• [Problem description]
Leaving out the images, reproduce every line of the data that follows exactly.

##### Task inputs #####

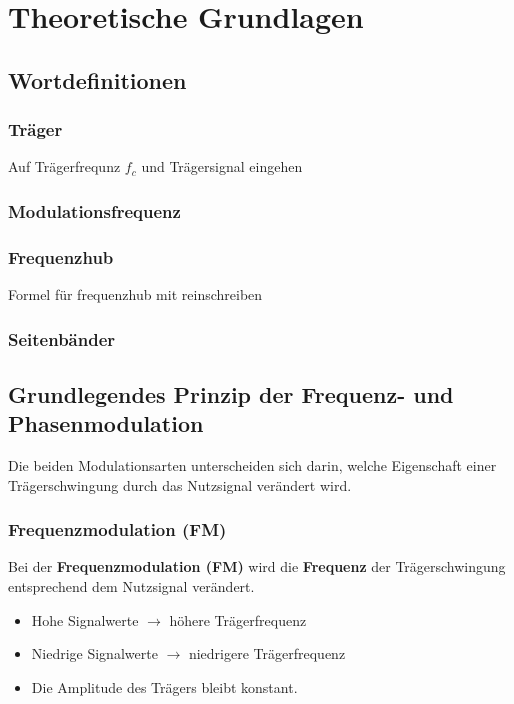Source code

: \documentclass[12pt]{scrartcl}
\begin{document}
\tableofcontents 
\newpage 
\listoffigures 
\listoftables 
\newpage %
\section{Theoretische Grundlagen}


\subsection{Wortdefinitionen}
\subsubsection*{Träger}
 Auf Trägerfrequnz $f_c$ und Trägersignal eingehen 

\subsubsection*{Modulationsfrequenz}
\subsubsection*{Frequenzhub}\label{sec:frequenzhub}
Formel für frequenzhub mit reinschreiben 
\subsubsection*{Seitenbänder}

\subsection{Grundlegendes Prinzip der Frequenz- und Phasenmodulation}

Die beiden Modulationsarten unterscheiden sich darin, welche Eigenschaft einer Trägerschwingung durch das Nutzsignal verändert wird.

\subsubsection{Frequenzmodulation (FM)}

Bei der \textbf{Frequenzmodulation (FM)} wird die \textbf{Frequenz} der Trägerschwingung entsprechend dem Nutzsignal verändert.

\begin{itemize}
    \item Hohe Signalwerte $\rightarrow$ höhere Trägerfrequenz
    \item Niedrige Signalwerte $\rightarrow$ niedrigere Trägerfrequenz
    \item Die Amplitude des Trägers bleibt konstant.
\end{itemize}
\end{document}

#####

• [Answer to this task]
Source code

: \documentclass[12pt]{scrartcl}
\begin{document}
\tableofcontents 
\newpage 
\listoffigures 
\listoftables 
\newpage %
\section{Theoretische Grundlagen}


\subsection{Wortdefinitionen}
\subsubsection*{Träger}
 Auf Trägerfrequnz $f_c$ und Trägersignal eingehen 

\subsubsection*{Modulationsfrequenz}
\subsubsection*{Frequenzhub}\label{sec:frequenzhub}
Formel für frequenzhub mit reinschreiben 
\subsubsection*{Seitenbänder}

\subsection{Grundlegendes Prinzip der Frequenz- und Phasenmodulation}

Die beiden Modulationsarten unterscheiden sich darin, welche Eigenschaft einer Trägerschwingung durch das Nutzsignal verändert wird.

\subsubsection{Frequenzmodulation (FM)}

Bei der \textbf{Frequenzmodulation (FM)} wird die \textbf{Frequenz} der Trägerschwingung entsprechend dem Nutzsignal verändert.

\begin{itemize}
    \item Hohe Signalwerte $\rightarrow$ höhere Trägerfrequenz
    \item Niedrige Signalwerte $\rightarrow$ niedrigere Trägerfrequenz
    \item Die Amplitude des Trägers bleibt konstant.
\end{itemize}
\end{document}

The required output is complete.